Funder, who’s book Stasiland (2004) is excellent, also points out that the Stasi are currently trying to rehabilitate themselves and so this sympathetic portrayal of a member of that organisation is politically dubious to say the least. But the film’s excellent for the reasons cited above and who wouldn’t want to believe that art can humanise a monstrous system? Well, those who run that system I suppose.

Your comments prompted me to go back and read the Funder article and also to begin to reflect on my first viewing of the film last year. I remember watching the film without any preconceptions and for the first hour thinking that it was very well written and effectively directed. But then I began to think that it was actually ‘over written’ and that the characters had little room to breathe. At the end, which I found provoking, I thought that perhaps it had been rescued with some plot tricks. After the screening, I briefly discussed it with Rona who was more unhappy with it than I was and I began to come round to her point of view. I think my eventual conclusion was that it was actually a genre thriller that had been saddled, deliberately or not, I wasn’t sure, with a lot of ideological baggage.

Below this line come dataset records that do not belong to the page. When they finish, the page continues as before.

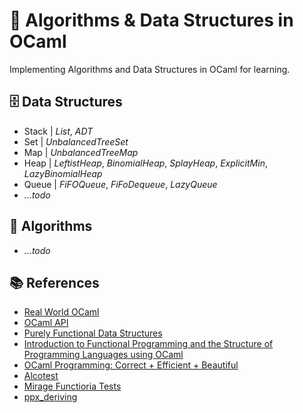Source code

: # 🐫 Algorithms & Data Structures in OCaml

Implementing Algorithms and Data Structures in OCaml for learning.


## 🗄️ Data Structures

* Stack | *List*, *ADT*
* Set | *UnbalancedTreeSet*
* Map | *UnbalancedTreeMap*
* Heap | *LeftistHeap*, *BinomialHeap*, *SplayHeap*, *ExplicitMin*, *LazyBinomialHeap*
* Queue | *FiFOQueue*, *FiFoDequeue*, *LazyQueue*
* *...todo*


## 🔢 Algorithms

* *...todo*


## 📚 References

* [Real World OCaml](https://dev.realworldocaml.org/toc.html)
* [OCaml API](https://v2.ocaml.org/api/index.html)
* [Purely Functional Data Structures](https://www.cambridge.org/de/universitypress/subjects/computer-science/programming-languages-and-applied-logic/purely-functional-data-structures?format=AR)
* [Introduction to Functional Programming and the Structure of Programming Languages using OCaml](https://www.ps.uni-saarland.de/~smolka/drafts/prog2021.pdf)
* [OCaml Programming: Correct + Efficient + Beautiful](https://cs3110.github.io/textbook/cover.html)
* [Alcotest](https://github.com/mirage/alcotest)
* [Mirage Functioria Tests](https://github.com/mirage/mirage/blob/main/test/functoria/test.ml)
* [ppx_deriving](https://github.com/ocaml-ppx/ppx_deriving)

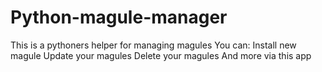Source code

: # Python-magule-manager
This is a pythoners helper for managing magules
You can:
Install new magule
Update your magules
Delete your magules
And more via this app
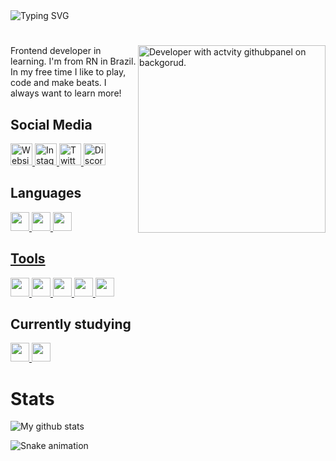 <img src="https://readme-typing-svg.demolab.com?font=Nunito&weight=500&duration=4000&pause=1000&color=7415E0&width=435&height=35&lines=Hi%2C+im+Tiago+%F0%9F%91%8B;Frontend+developer+in+learning!;+I'm+from+RN+in+Brazil.+%F0%9F%87%A7%F0%9F%87%B7;I+like+to+play%2C+code+and+make+beats." alt="Typing SVG"/>

#

<img align="right" width="300" src="https://ttstatic.netlify.app/github/img/developer.svg" alt="Developer with actvity githubpanel on backgorud.">

<p>Frontend developer in learning. I'm from RN in Brazil. In my free time I like to play, code and make beats. I always want to learn more!</p>

## Social Media

<a href="https://ttdsgms.netlify.app?utm_source=github&utm_medium=link&utm_campaign=githubreadme">
	<img width="35" src="https://ttstatic.netlify.app/github/img/link.svg" alt="Website Homepage">
</a>
<a href="https://www.instagram.com/ttdsgms">
	<img width="35" src="https://ttstatic.netlify.app/github/img/instagram.svg" alt="Instagram"/>
</a>
<a href="https://twitter.com/ttdsgms">
	<img width="35" src="https://ttstatic.netlify.app/github/img/twitter.svg" alt="Twitter"/>
</a>
<a href="https://ttdsgms.netlify.app/discord?utm_source=github&utm_medium=link&utm_campaign=githubreadme">
	<img width="35" src="https://ttstatic.netlify.app/github/img/discord.svg" alt="Discord"/>
</a>

## Languages

<a href="https://www.w3.org/html/">
	<img width="30" src="https://ttstatic.netlify.app/github/img/html.svg">
</a>
<a href="https://www.w3.org/Style/CSS/">
	<img width="30" src="https://ttstatic.netlify.app/github/img/css.svg">
</a>
<a href="https://developer.mozilla.org/pt-BR/docs/Web/JavaScript">
	<img width="30" src="https://ttstatic.netlify.app/github/img/js.svg">
	
## Tools
	
</a>
<a href="https://github.com/ttdsgms">
	<img width="30" src="https://ttstatic.netlify.app/github/img/github.svg">
</a>
<a href="https://git-scm.com">
	<img width="30" src="https://ttstatic.netlify.app/github/img/git.svg"> 
</a>
<a href="https://code.visualstudio.com">
	<img width="30" src="https://ttstatic.netlify.app/github/img/vscode.svg">
</a>
<a href="https://netlify.com">
	<img width="30" src="https://ttstatic.netlify.app/github/img/netlify.svg">
</a>
<a href="https://vercel.com">
	<img width="30" src="https://ttstatic.netlify.app/github/img/vercel.svg">
</a>

## Currently studying
<a href="https://nextjs.org">
	<img width="30" src="https://ttstatic.netlify.app/github/img/nextjs.svg">
</a>
<a href="https://reactjs.org">
	<img width="30" src="https://ttstatic.netlify.app/github/img/reactjs.svg">
</a>

# Stats

<img align="center" src="https://github-readme-stats.vercel.app/api?username=ttdsgms&count_private=true&show_icons=true&theme=dark&include_all_commits=true" alt="My github stats"/>

![Snake animation](https://github.com/ttdsgms/ttdsgms/blob/output/github-contribution-grid-snake.svg)
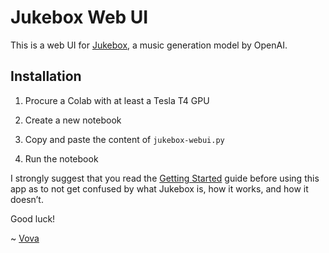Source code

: # Jukebox Web UI

This is a web UI for [Jukebox](https://openai.com/blog/jukebox/), a music generation model by OpenAI.

## Installation

1. Procure a Colab with at least a Tesla T4 GPU

2. Create a new notebook

3. Copy and paste the content of `jukebox-webui.py`

4. Run the notebook

I strongly suggest that you read the [Getting Started](https://github.com/vzakharov/jukebox-webui/blob/main/docs/getting-started.md) guide before using this app as to not get confused by what Jukebox is, how it works, and how it doesn’t.

Good luck!

~ [Vova](https://twitter.com/vovahimself)
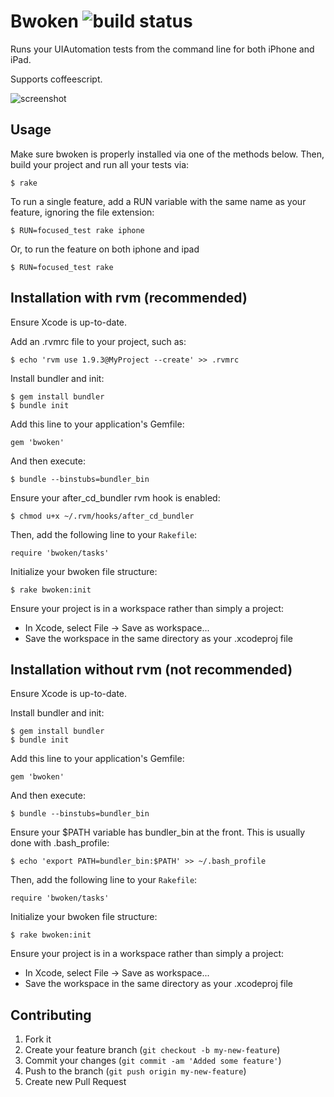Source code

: # Bwoken ![build status](https://secure.travis-ci.org/bendyworks/bwoken.png?branch=master)

Runs your UIAutomation tests from the command line for both iPhone and iPad.

Supports coffeescript.

![screenshot](https://raw.github.com/bendyworks/bwoken/master/doc/screenshot.png)


## Usage

Make sure bwoken is properly installed via one of the methods below. Then, build your project and run all your tests via:

    $ rake

To run a single feature, add a RUN variable with the same name as your feature, ignoring the file extension:

    $ RUN=focused_test rake iphone

Or, to run the feature on both iphone and ipad

    $ RUN=focused_test rake


## Installation with rvm (recommended)

Ensure Xcode is up-to-date.

Add an .rvmrc file to your project, such as:

    $ echo 'rvm use 1.9.3@MyProject --create' >> .rvmrc

Install bundler and init:

    $ gem install bundler
    $ bundle init

Add this line to your application's Gemfile:

    gem 'bwoken'

And then execute:

    $ bundle --binstubs=bundler_bin

Ensure your after_cd_bundler rvm hook is enabled:

    $ chmod u+x ~/.rvm/hooks/after_cd_bundler

Then, add the following line to your `Rakefile`:

    require 'bwoken/tasks'

Initialize your bwoken file structure:

    $ rake bwoken:init

Ensure your project is in a workspace rather than simply a project:

* In Xcode, select File -> Save as workspace...
* Save the workspace in the same directory as your .xcodeproj file


## Installation without rvm (not recommended)

Ensure Xcode is up-to-date.

Install bundler and init:

    $ gem install bundler
    $ bundle init

Add this line to your application's Gemfile:

    gem 'bwoken'

And then execute:

    $ bundle --binstubs=bundler_bin

Ensure your $PATH variable has bundler_bin at the front. This is usually done with .bash_profile:

    $ echo 'export PATH=bundler_bin:$PATH' >> ~/.bash_profile

Then, add the following line to your `Rakefile`:

    require 'bwoken/tasks'

Initialize your bwoken file structure:

    $ rake bwoken:init

Ensure your project is in a workspace rather than simply a project:

* In Xcode, select File -> Save as workspace...
* Save the workspace in the same directory as your .xcodeproj file


## Contributing

1. Fork it
2. Create your feature branch (`git checkout -b my-new-feature`)
3. Commit your changes (`git commit -am 'Added some feature'`)
4. Push to the branch (`git push origin my-new-feature`)
5. Create new Pull Request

My main problem, I guess, is that I’m always suspicious of critiques of what happened under communism unless they come from socialists or humanists with impeccable credentials. Even then, as you suggest, they can be hijacked by critics and commentators from the right. My aim is to watch the film again and think about it a bit more. My reaction to Funder is that she treads dangerous ground in suggesting that this or that could never happen . . . it wasn’t possible etc. Sure enough in Sight & Sound August 2007, Paul Oestreicher responded with a letter that said that it did indeed happen. Worse, in Sight & Sound June 2007, Maggie Hoffgen points out that Funder’s article is sloppily written in confusing the successor to the Communist Party in the East, the PDS, with the SDP. ( I can’t believe she made such an error, perhaps a BFI editor changed the copy?)
I admire the technical skill and creative imagination that director Florian Henckel von Donnersmarck showed and I have no problem with genre films, but I’d probably prefer a more nuanced account of either the conflicted self identity of a Stasi man or the story of the real people who suffered. Anyway, a re-viewing is certainly called for.